After having a stomach ache every night for about a week followed by some brief episodes of heightened anxiety, I started to try to figure out what was going on.  The symptoms immediately transported me back to 5 years ago and I was almost positive I was dealing with a relapse of sorts.  Sure enough when I looked up gluten sensitivity/intolerance it said that symptoms can be exasperated by high stress, lack of sleep and pregnancy. AH HA!  My main symptoms tend to be anxiety, stomach issues and a hard time sleeping… what a catch 22!  Without looking back I have jumped into my old GF life again.  I need more than ever to be on my game to chase my 2 little ones around.  Now looking back over my pregnancy I can see that all of the normal signs were there, but due to being so hungry and having been so sick for the first half of the pregnancy, I had discounted the almost daily stomach aches and never steered clear of foods that I knew could be adding to the problem.   I think I could have caught this sooner, but was focusing so much on my drastically different life with 2 kids, a new house, and summer traveling that I overlooked it for months.

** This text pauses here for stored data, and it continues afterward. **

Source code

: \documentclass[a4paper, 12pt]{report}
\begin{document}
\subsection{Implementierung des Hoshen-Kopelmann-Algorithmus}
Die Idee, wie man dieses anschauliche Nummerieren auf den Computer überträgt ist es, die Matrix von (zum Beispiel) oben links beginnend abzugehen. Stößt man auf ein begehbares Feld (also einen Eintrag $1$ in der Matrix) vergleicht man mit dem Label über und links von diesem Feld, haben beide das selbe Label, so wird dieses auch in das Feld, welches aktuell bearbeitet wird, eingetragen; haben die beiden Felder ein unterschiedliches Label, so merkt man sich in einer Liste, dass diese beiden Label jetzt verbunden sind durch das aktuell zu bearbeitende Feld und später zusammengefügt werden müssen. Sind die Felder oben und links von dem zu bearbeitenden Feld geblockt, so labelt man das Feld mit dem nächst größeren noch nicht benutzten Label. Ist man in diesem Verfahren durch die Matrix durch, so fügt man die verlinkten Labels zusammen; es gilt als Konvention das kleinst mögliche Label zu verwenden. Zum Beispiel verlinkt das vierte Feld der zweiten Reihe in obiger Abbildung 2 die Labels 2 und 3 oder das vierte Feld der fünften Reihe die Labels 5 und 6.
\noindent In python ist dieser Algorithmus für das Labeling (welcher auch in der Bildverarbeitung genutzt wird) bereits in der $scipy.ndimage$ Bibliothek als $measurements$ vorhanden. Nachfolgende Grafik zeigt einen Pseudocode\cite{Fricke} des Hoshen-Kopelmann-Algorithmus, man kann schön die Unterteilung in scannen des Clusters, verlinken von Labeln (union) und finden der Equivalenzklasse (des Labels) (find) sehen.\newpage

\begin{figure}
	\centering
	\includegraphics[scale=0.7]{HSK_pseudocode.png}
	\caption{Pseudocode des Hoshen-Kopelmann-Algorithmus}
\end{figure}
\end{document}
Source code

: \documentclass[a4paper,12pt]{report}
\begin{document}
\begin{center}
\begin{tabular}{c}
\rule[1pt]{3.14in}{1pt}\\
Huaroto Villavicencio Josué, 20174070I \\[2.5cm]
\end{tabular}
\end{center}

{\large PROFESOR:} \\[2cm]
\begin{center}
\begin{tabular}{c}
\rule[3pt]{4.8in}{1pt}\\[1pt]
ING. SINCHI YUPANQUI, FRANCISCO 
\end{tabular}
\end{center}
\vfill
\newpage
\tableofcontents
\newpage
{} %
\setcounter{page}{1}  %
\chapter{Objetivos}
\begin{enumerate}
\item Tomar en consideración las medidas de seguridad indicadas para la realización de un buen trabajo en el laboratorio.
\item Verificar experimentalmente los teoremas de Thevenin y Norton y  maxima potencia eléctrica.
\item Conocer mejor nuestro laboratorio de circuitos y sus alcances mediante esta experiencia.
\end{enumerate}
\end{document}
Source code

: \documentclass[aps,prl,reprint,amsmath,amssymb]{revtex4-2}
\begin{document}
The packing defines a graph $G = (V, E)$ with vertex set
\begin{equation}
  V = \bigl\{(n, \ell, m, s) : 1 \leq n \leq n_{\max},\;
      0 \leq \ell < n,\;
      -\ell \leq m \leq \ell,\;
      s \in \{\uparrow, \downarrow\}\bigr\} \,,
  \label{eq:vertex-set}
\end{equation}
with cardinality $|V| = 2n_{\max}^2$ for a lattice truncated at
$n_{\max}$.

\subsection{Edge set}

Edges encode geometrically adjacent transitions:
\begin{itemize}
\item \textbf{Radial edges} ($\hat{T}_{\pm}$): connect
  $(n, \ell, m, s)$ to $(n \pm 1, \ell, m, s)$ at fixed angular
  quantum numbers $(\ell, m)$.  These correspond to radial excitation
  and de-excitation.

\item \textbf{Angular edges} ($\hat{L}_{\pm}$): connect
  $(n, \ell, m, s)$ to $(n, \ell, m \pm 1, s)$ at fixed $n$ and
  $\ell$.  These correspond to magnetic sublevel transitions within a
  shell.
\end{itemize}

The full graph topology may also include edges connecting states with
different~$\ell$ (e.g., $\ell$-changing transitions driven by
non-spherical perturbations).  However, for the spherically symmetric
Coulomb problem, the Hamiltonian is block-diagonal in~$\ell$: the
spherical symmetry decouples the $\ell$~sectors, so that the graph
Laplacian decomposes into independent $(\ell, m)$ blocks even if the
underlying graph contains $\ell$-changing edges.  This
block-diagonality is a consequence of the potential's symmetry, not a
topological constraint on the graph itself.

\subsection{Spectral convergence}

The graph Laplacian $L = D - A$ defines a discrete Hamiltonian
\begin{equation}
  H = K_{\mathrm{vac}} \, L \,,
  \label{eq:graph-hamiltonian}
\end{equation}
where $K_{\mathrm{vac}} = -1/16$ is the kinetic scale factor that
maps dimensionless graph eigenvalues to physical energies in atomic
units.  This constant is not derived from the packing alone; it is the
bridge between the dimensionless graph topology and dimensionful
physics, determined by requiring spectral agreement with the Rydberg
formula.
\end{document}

As I attempt to feel better both physically and emotionally I  will try to share I little of what I am finding to feed my body.  I know that more and more people are attempting a gluten free lifestyle due to the fact that stomach and head issues are so hard to diagnose.  It is amazing how diet can truly change everything about you.  The way you look, feel, your mental state, your energy level, how well you sleep,  the condition of your skin… the list goes on.  Here’s hoping this diet= HEALTH for me!  I know that many of my friends and family struggle with some or all of the same issues as me- as my form of moral support I’m going to try to share some yummy GF recipes that feed my soul and keep me feeling good!  Last time I was sick I lost so much weight because there wasn’t much out there in the form of Gluten Free products… this is SO NOT THE CASE NOW!  I do not doubt that a few extra pounds will find me as I taste test all of the wonderful products now available at Sunflower Market, Whole Foods, Trader Joe’s, even the normal grocery store and a handful of restaurants in town.  If any of you have any experience in the Gluten Free life please feel free to pass on your favorite products and recipes!  This actually might be a little fun!

My Number 1 Gluten Free Dessert LOVE!

All flavors are Gluten Free *except English Toffee and Cookies and Cream

YO-KEVA… IF you haven’t ventured into a Keva Juice lately, you should.  We have recently added frozen yogurt that is WONDERFUL!  4 flavors are offered at a time (flavors change on Thursdays and Sundays) along with 20 different delicious toppings!  The yogurt is self serve, thirty nine cents an ounce AND after 7 p.m. it is half off!  Also, if you go in and ask for EXTRAS (the flavors that they have recently changed out that have been packaged and frozen) they are half off ALL THE TIME!

That said, here is my first GF dessert!:

1 Package of Glutino Chocolate Vanilla Creme Cookies (bought at Sunflower Market) – finely crushed

1/4 cup butter- melted

Mix and press into a 9 inch pie pan and cook on 350 degrees for 10 minutes. Let cool.

Put 1 full 24 ounce container of Yo Keva Extra’s (in this case Irish Mint) into your Kitchen Aid Mixer along with mini-chocolate chips (or candy of your choice) and mix until smooth.  Then spoon into your crust, cover with Cool Whip or Whip Cream and freeze for about 3 hours until set!